Lledó-Delgado Ana, Preston-Hurlburt Paula, Higdon Lauren, Hu Alex, James Eddie, Lim Noha, Long S Alice, McNamara James, Nguyen Hai, Serti Elisavet, Sumida Tomokazu S, Herold Kevan C
Department of Immunobiology, Yale University School of Medicine, New Haven, CT, USA.
Immune Tolerance Network, Bethesda, MD, 20814, USA.
Nat Commun. 2025 May 30;16(1):5033. doi: 10.1038/s41467-025-60276-5.

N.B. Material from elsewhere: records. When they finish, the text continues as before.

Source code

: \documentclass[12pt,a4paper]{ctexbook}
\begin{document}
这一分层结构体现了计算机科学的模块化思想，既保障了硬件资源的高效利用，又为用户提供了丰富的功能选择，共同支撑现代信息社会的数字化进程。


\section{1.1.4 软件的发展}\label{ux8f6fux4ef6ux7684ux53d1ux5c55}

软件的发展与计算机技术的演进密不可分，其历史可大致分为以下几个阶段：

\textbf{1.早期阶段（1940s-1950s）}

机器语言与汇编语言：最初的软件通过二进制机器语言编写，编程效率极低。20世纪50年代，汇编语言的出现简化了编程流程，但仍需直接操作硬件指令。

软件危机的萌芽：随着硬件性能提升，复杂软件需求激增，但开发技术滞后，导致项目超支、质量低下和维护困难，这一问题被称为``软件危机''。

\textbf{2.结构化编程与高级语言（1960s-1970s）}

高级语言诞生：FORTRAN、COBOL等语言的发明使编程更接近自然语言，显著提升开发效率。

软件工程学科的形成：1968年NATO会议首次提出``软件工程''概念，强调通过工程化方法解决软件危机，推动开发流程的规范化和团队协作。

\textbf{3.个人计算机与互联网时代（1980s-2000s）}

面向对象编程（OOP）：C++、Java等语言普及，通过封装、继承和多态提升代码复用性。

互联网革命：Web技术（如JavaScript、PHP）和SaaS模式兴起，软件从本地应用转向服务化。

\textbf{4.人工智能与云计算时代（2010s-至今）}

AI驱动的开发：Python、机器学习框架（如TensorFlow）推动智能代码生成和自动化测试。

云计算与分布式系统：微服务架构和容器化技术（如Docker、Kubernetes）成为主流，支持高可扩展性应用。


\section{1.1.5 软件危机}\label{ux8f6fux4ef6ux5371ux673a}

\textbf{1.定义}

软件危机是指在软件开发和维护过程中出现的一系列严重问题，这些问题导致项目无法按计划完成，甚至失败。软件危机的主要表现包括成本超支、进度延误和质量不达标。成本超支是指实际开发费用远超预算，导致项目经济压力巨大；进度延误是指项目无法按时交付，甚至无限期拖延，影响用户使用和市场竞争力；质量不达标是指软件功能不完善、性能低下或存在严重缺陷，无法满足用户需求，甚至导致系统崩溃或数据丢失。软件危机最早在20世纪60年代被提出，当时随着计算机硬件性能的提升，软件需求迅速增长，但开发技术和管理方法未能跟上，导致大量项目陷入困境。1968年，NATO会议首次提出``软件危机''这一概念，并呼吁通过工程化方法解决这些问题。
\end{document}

Teplizumab is approved for delaying the diagnosis of type 1 diabetes by modulating progression of disease. Compared to EBV-seronegative patients, those who are EBV-seropositive prior to treatment have a more robust response to teplizumab in two clinical trials. Here we compare the phenotypes, transcriptomes and development of peripheral blood cells before and after teplizumab treatment in participants. Higher number of regulatory T cells and partially exhausted CD8 T cells are found in EBV-seropositive individuals than in EBV-seronegative controls at the baseline in the TN10 and AbATE trials. Mechanistically, single cell transcriptomics and functional assays identify the downregulation of NFκB and T cell activation pathways after treatment in EBV-seropositive patients; among diabetes antigen-specific CD8 T cells, T cell receptor and mTOR signaling are also reduced. In parallel, signaling impairment is greater in adaptive than innate immune cells following teplizumab treatment in EBV-seropositive individuals. Our data thus indicate that EBV can impair signaling pathways in immune cells to modulate their responses in the context of type 1 diabetes.
替普珠单抗被批准用于通过调节疾病进展来延迟1型糖尿病的诊断。在两项临床试验中,与EB病毒血清学阴性患者相比,治疗前EB病毒血清学阳性的患者对替普珠单抗的反应更强。在此,我们比较了参与者接受替普珠单抗治疗前后外周血细胞的表型、转录组和发育情况。在TN10和AbATE试验的基线时,EB病毒血清学阳性个体中调节性T细胞和部分耗竭的CD8 T细胞数量高于EB病毒血清学阴性对照。从机制上讲,单细胞转录组学和功能分析确定了EB病毒血清学阳性患者治疗后NFκB和T细胞激活途径的下调;在糖尿病抗原特异性CD8 T细胞中,T细胞受体和mTOR信号也减少。同时,在EB病毒血清学阳性个体中,替普珠单抗治疗后适应性免疫细胞的信号损伤比先天性免疫细胞更大。因此,我们的数据表明,EB病毒可损害免疫细胞中的信号通路,从而在1型糖尿病的背景下调节其反应。